The determination unit 230 may update the language analysis result corresponding to the reanalyzed language analysis metadata among the stored language analysis results based on the reanalyzed result transmitted from the analysis unit 210.
Hereinafter, an operation of selecting the language analysis metadata to be reanalyed is required and reanalyzing the selected language analysis metadata will be described in more detail.
The detection unit 220 may detect resource increase statistical information for each day and each field and the newly added word information from the language knowledge resources 100 in which the knowledge is continuously accumulated. The detection unit 220 may transmit the detected resource increase statistical information for each day and each field and the newly added word information to the determination unit 230.
The determination unit 230 may select the language analysis metadata which is a test target for determining whether the reanalysis is required among the stored language analysis metadata based on the resource increase statistical information for each day and each field of the language knowledge resources 100 transmitted from the detection unit 220 and the word information which is newly added to the language knowledge resources 100.
For example, the determination unit 230 may perform a statistical analysis on each data and each field with respect to time stamp information and domain information of the stored language analysis metadata based on the resource increase statistical information for each day and each field transmitted from the detection unit 220.
That is, the determination unit 230 may select the language analysis metadata in which time stamp information (the language analysis operation time information) is a time before the present time among the stored language analysis metadata. The determination unit 230 may select again the language analysis metadata in which the language knowledge increase value [the resource increase for each day and each field of the language knowledge resources 100 of domain information (document field information) is equal to or more than a predetermined threshold value among the selected language analysis metadata. The determination unit 230 may specify the language analysis metadata which is selected again as a test target for determining whether to reanalyze.
Further, the determination unit 230 may analyze tag information (word information) of the language analysis metadata based on the word information which is newly added to the language knowledge resources 100 transmitted from the detection unit 220.
That is, the determination unit 230 may select the language analysis metadata in which the time stamp information (the language analysis operation time information) is a time before a present time among the stored language analysis metadata. The determination unit 230 may select again the language analysis metadata in which the language knowledge increase value [the increase value of the word information added to the language knowledge resources 100] of tag information is equal to or more than a predetermined threshold value among the selected language analysis metadata. The determination unit 230 may specify the language analysis metadata which is selected again as a test target for determining whether to reanalyze.
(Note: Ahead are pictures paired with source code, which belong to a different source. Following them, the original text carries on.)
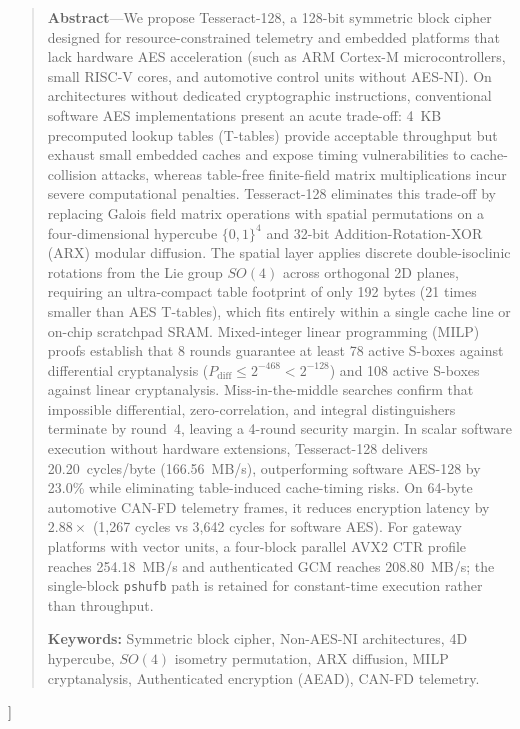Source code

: \documentclass[10pt,twocolumn]{article}
\begin{document}
\begin{@twocolumnfalse}
    \begin{quote}
      \small
      \textbf{Abstract}---We propose Tesseract-128, a 128-bit symmetric block cipher designed for resource-constrained telemetry and embedded platforms that lack hardware AES acceleration (such as ARM Cortex-M microcontrollers, small RISC-V cores, and automotive control units without AES-NI). On architectures without dedicated cryptographic instructions, conventional software AES implementations present an acute trade-off: 4~KB precomputed lookup tables (T-tables) provide acceptable throughput but exhaust small embedded caches and expose timing vulnerabilities to cache-collision attacks, whereas table-free finite-field matrix multiplications incur severe computational penalties. Tesseract-128 eliminates this trade-off by replacing Galois field matrix operations with spatial permutations on a four-dimensional hypercube $\{0,1\}^4$ and 32-bit Addition-Rotation-XOR (ARX) modular diffusion. The spatial layer applies discrete double-isoclinic rotations from the Lie group $SO(4)$ across orthogonal 2D planes, requiring an ultra-compact table footprint of only 192 bytes (21 times smaller than AES T-tables), which fits entirely within a single cache line or on-chip scratchpad SRAM. Mixed-integer linear programming (MILP) proofs establish that 8 rounds guarantee at least 78 active S-boxes against differential cryptanalysis ($P_{\text{diff}} \le 2^{-468} < 2^{-128}$) and 108 active S-boxes against linear cryptanalysis. Miss-in-the-middle searches confirm that impossible differential, zero-correlation, and integral distinguishers terminate by round~4, leaving a 4-round security margin. In scalar software execution without hardware extensions, Tesseract-128 delivers 20.20~cycles/byte (166.56~MB/s), outperforming software AES-128 by 23.0\% while eliminating table-induced cache-timing risks. On 64-byte automotive CAN-FD telemetry frames, it reduces encryption latency by $2.88\times$ (1,267 cycles vs 3,642 cycles for software AES). For gateway platforms with vector units, a four-block parallel AVX2 CTR profile reaches 254.18~MB/s and authenticated GCM reaches 208.80~MB/s; the single-block \texttt{pshufb} path is retained for constant-time execution rather than throughput.
      \vspace{0.3cm}
      
      \noindent\textbf{Keywords:} Symmetric block cipher, Non-AES-NI architectures, 4D hypercube, $SO(4)$ isometry permutation, ARX diffusion, MILP cryptanalysis, Authenticated encryption (AEAD), CAN-FD telemetry.
    \end{quote}
    \vspace{0.6cm}
  \end{@twocolumnfalse}
]
\end{document}
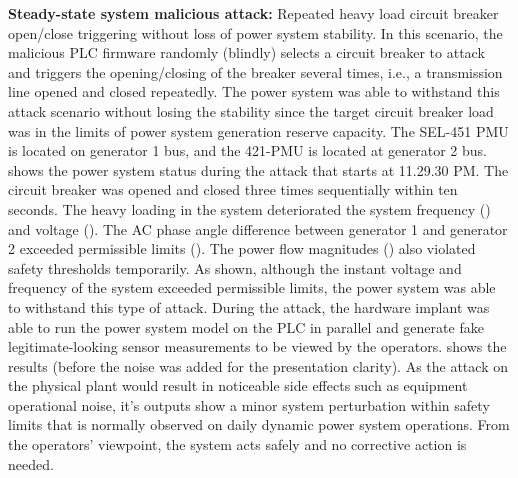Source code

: \noindent\textbf{Steady-state system malicious attack:} Repeated heavy load circuit breaker open/close triggering without loss of power system stability. In this scenario, the malicious PLC firmware randomly (blindly) selects a circuit breaker to attack and triggers the opening/closing of the breaker several times, i.e., a transmission line opened and closed repeatedly. The power system was able to withstand this attack scenario without losing the stability since the target circuit breaker load was in the limits of power system generation reserve capacity. The SEL-451 PMU is located on generator 1 bus, and the 421-PMU is located at generator 2 bus.  shows the power system status during the attack that starts at 11.29.30 PM. The circuit breaker was opened and closed three times sequentially within ten seconds. The heavy loading in the system deteriorated the system frequency () and voltage (). The AC phase angle difference between generator 1 and generator 2 exceeded permissible limits (). The power flow magnitudes () also violated safety thresholds temporarily. As shown, although the instant voltage and frequency of the system exceeded permissible limits, the power system was able to withstand this type of attack. During the attack, the hardware implant was able to run the power system model on the PLC in parallel and generate fake legitimate-looking sensor measurements to be viewed by the operators.  shows the results (before the noise was added for the presentation clarity). As the attack on the physical plant would result in noticeable side effects such as equipment operational noise, it's outputs show a minor system perturbation within safety limits that is normally observed on daily dynamic power system operations. From the operators' viewpoint, the system acts safely and no corrective action is needed.


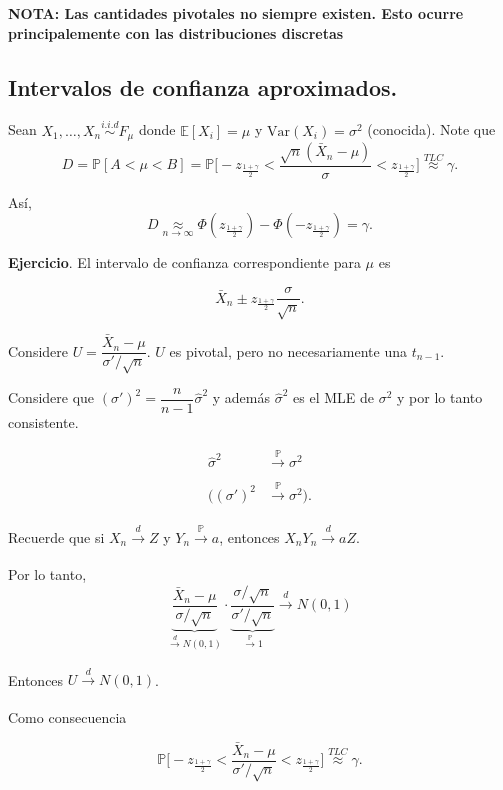 \documentclass[
  12pt,
]{book}
\begin{document}
\textbf{NOTA: Las cantidades pivotales no siempre existen. Esto ocurre principalemente
con las distribuciones discretas}

\hypertarget{intervalos-de-confianza-aproximados.}{%
\subsection{Intervalos de confianza aproximados.}\label{intervalos-de-confianza-aproximados.}}

Sean \(X_1,\dots, X_n \stackrel{i.i.d}{\sim}F_{\mu}\) donde \(\mathbb{E}[X_i] = \mu\) y
\(\text{Var}(X_i) = \sigma^2\) (conocida). Note que \[D = \mathbb P[A<\mu<B] = \mathbb P
\bigg[-z_{\frac{1+\gamma}2}<\dfrac{\sqrt n(\bar X_n-\mu)}{\sigma} <z_{\frac{1+\gamma}2}\bigg]
\stackrel{TLC}{\approx} \gamma.\]

Así, \[D \underset{n\to\infty}{\approx}
\Phi\left(z_{\frac{1+\gamma}2}\right)-\Phi\left(-z_{\frac{1+\gamma}2}\right) = \gamma.\]

\textbf{Ejercicio}. El intervalo de confianza correspondiente para \(\mu\) es

\[
\bar
X_n \pm z_{\frac{1+\gamma}2}\dfrac{\sigma}{\sqrt n}.
\]

Considere \(U = \dfrac{\bar X_n - \mu}{\sigma'/\sqrt n}\). \(U\) es pivotal, pero no
necesariamente una \(t_{n-1}\).

Considere que \((\sigma')^2 = \dfrac{n}{n-1}\hat \sigma^2\) y además \(\hat\sigma^2\) es el MLE de
\(\sigma^2\) y por lo tanto consistente.

\begin{align*}
\hat{\sigma}^2 &\xrightarrow[]{\mathbb{P}}\sigma^2 \\
((\sigma')^2 &\xrightarrow[]{\mathbb{P}}\sigma^2).
\end{align*}

Recuerde que si \(X_n\xrightarrow[]{d}Z\) y \(Y_n\xrightarrow[]{\mathbb{P}}a\), entonces
\(X_nY_n \xrightarrow[]{d}aZ\).

Por lo tanto,
\[
\underbrace{\dfrac{\bar X_n-\mu}{\sigma/\sqrt n}}_{\xrightarrow[]{d}
N(0,1)} \cdot \underbrace{\dfrac{\sigma/\sqrt n}{\sigma'/\sqrt n}}_{\xrightarrow[]{\mathbb
P}1} \xrightarrow[]{d}N(0,1)\]

Entonces \(U\xrightarrow[]{d}N(0,1)\).

Como consecuencia

\[
\mathbb P \bigg[-z_{\frac{1+\gamma}2}<\dfrac{\bar X_n-\mu}{\sigma'/\sqrt n}
<z_{\frac{1+\gamma}2}\bigg] \stackrel{TLC}{\approx} \gamma.
\]
\end{document}
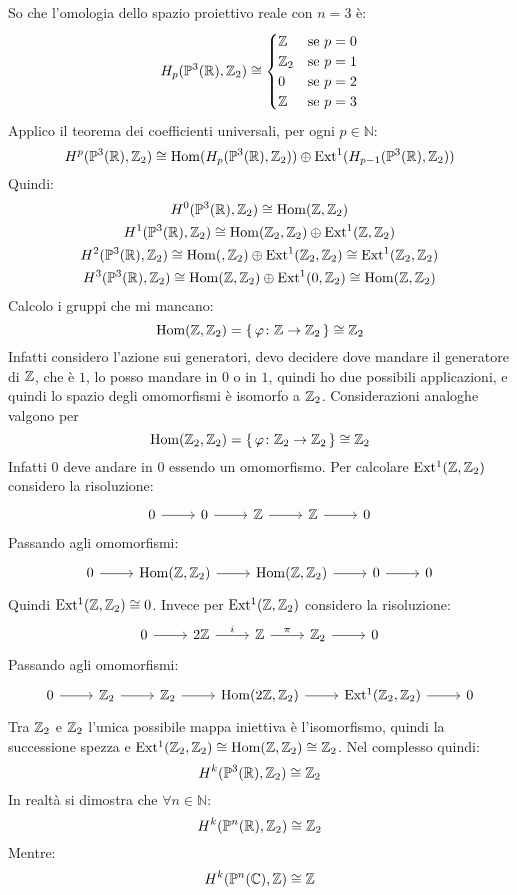 \begin{example}
  So che l'omologia dello spazio proiettivo reale con $ n = 3 $ è:
  \[
    H_p(\mathbb{P}^{3} (\mathbb{R}), \mathbb{Z}_2) \cong
    \begin{cases}
      \mathbb{Z} & \text{se } p = 0 \\
      \mathbb{Z}_2 & \text{se } p = 1 \\
      0 & \text{se } p = 2 \\
      \mathbb{Z} & \text{se } p = 3
    \end{cases}
  \]
  Applico il teorema dei coefficienti universali, per ogni $ p \in \mathbb{N} $:
  \[
    H^p(\mathbb{P}^{3} (\mathbb{R}), \mathbb{Z}_2) \cong \mathrm{Hom}( H_p(\mathbb{P}^{3} (\mathbb{R}), \mathbb{Z}_2)) \oplus \mathrm{Ext^1}( H_{p-1}(\mathbb{P}^{3} (\mathbb{R}), \mathbb{Z}_2))
  \]
  Quindi:
  \begin{gather*}
    H^0(\mathbb{P}^{3} (\mathbb{R}), \mathbb{Z}_2) \cong \mathrm{Hom}( \mathbb{Z}, \mathbb{Z}_2) \\
    H^1(\mathbb{P}^{3} (\mathbb{R}), \mathbb{Z}_2) \cong \mathrm{Hom}( \mathbb{Z}_2, \mathbb{Z}_2) \oplus \mathrm{Ext^1}( \mathbb{Z}, \mathbb{Z}_2) \\
    H^2(\mathbb{P}^{3} (\mathbb{R}), \mathbb{Z}_2) \cong \mathrm{Hom}( , \mathbb{Z}_2) \oplus \mathrm{Ext^1}( \mathbb{Z}_2, \mathbb{Z}_2) \cong \mathrm{Ext^1}( \mathbb{Z}_2, \mathbb{Z}_2) \\
    H^3(\mathbb{P}^{3} (\mathbb{R}), \mathbb{Z}_2) \cong \mathrm{Hom}( \mathbb{Z}, \mathbb{Z}_2) \oplus \mathrm{Ext^1}( 0, \mathbb{Z}_2) \cong \mathrm{Hom}( \mathbb{Z}, \mathbb{Z}_2)
  \end{gather*}
  Calcolo i gruppi che mi mancano:
  \[
    \mathrm{Hom}( \mathbb{Z}, \mathbb{Z}_2) = \set{\varphi\colon \mathbb{Z}\to \mathbb{Z}_2 } \cong \mathbb{Z}_2
  \]
  Infatti considero l'azione sui generatori, devo decidere dove mandare il generatore di $ \mathbb{Z} $,
  che è $ 1 $, lo posso mandare in $ 0 $ o in $ 1 $, quindi ho due possibili applicazioni, e quindi
  lo spazio degli omomorfismi è isomorfo a $ \mathbb{Z}_2 $. Considerazioni analoghe valgono per
  \[
    \mathrm{Hom}( \mathbb{Z}_2, \mathbb{Z}_2) = \set{\varphi\colon \mathbb{Z}_2 \to \mathbb{Z}_2 } \cong \mathbb{Z}_2
  \]
  Infatti $ 0 $ deve andare in $ 0 $ essendo un omomorfismo.
  Per calcolare $ \mathrm{Ext^1}( \mathbb{Z}, \mathbb{Z}_2) $ considero la risoluzione:
  \[
    \begin{tikzcd}
      0 \rar & 0 \rar & \Z \rar & \Z \rar & 0
    \end{tikzcd}
  \]
  Passando agli omomorfismi:
  \[
    \begin{tikzcd}
      0 \rar & \hom{\Z, \Z_2} \rar & \hom{\Z, \Z_2} \rar & 0 \rar & 0
    \end{tikzcd}
  \]
  Quindi $ \mathrm{Ext^1}( \mathbb{Z}, \mathbb{Z}_2) \cong 0 $.
  Invece per $ \mathrm{Ext^1}( \mathbb{Z}, \mathbb{Z}_2) $ considero la risoluzione:
  \[
    \begin{tikzcd}
      0 \rar & 2 \Z \rar{i} & \Z \rar{\pi} & \Z_2 \rar & 0
    \end{tikzcd}
  \]
  Passando agli omomorfismi:
  \[
    \begin{tikzcd}
      0 \rar & \Z_2 \rar & \Z_2 \rar & \hom{2\Z, \Z_2} \rar & \ext{\Z_2, \Z_2} \rar & 0
    \end{tikzcd}
  \]
  Tra $ \mathbb{Z}_2 $ e $ \mathbb{Z}_2 $ l'unica possibile mappa iniettiva è l'isomorfismo, quindi
  la successione spezza e $ \mathrm{Ext^1}( \mathbb{Z}_2, \mathbb{Z}_2) \cong \mathrm{Hom}( \mathbb{Z}, \mathbb{Z}_2) \cong \mathbb{Z}_2 $.
  Nel complesso quindi:
  \[
    H^k(\mathbb{P}^{3} (\mathbb{R}), \mathbb{Z}_2) \cong \mathbb{Z}_2
  \]
  In realtà si dimostra che $ \forall n \in \mathbb{N} $:
  \[
    H^k(\mathbb{P}^{n} (\mathbb{R}), \mathbb{Z}_2) \cong \mathbb{Z}_2
  \]
  Mentre:
  \[
    H^k(\mathbb{P}^{n} (\mathbb{C}), \mathbb{Z}) \cong \mathbb{Z}
  \]
\end{example}


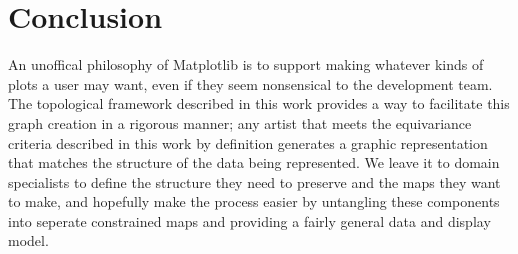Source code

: \documentclass[../main.tex]{subfiles}
\begin{document}
\section{Conclusion}
An unoffical philosophy of Matplotlib is to support making whatever kinds of plots a user may want, even if they seem nonsensical to the development team. The topological framework described in this work provides a way to facilitate this graph creation in a rigorous manner; any artist that meets the equivariance criteria described in this work by definition generates a graphic representation that matches the structure of the data being represented. We leave it to domain specialists to define the structure they need to preserve and the maps they want to make, and hopefully make the process easier by untangling these components into seperate constrained maps and providing a fairly general data and display model. 
\end{document}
The determination unit 230 may perform the test for determining whether to reanalyze based on processing module information, unit input information, unit result information, and reliability information of the language analysis metadata which is specified as the test target.
For this, the determination unit 230 may request the test with respect to the unit input information (the input data) using the processing module information of the language analysis metadata which is specified as the test target from the analysis unit 210.
For example, the determination unit 230 may request the test with respect to the input data “I really like a song of Kiera Nightley played in the movie “begin again”” using the syntactic structure analysis module 215 of the language analysis metadata which is specified as the test target from the analysis unit 210.
The analysis unit 210 may perform the test through the processing module on the input data of the language analysis metadata which is specified as the test target in response to a request of the determination unit 230 using the language knowledge resources 100 in which the language knowledge is accumulated according to the continuous increase.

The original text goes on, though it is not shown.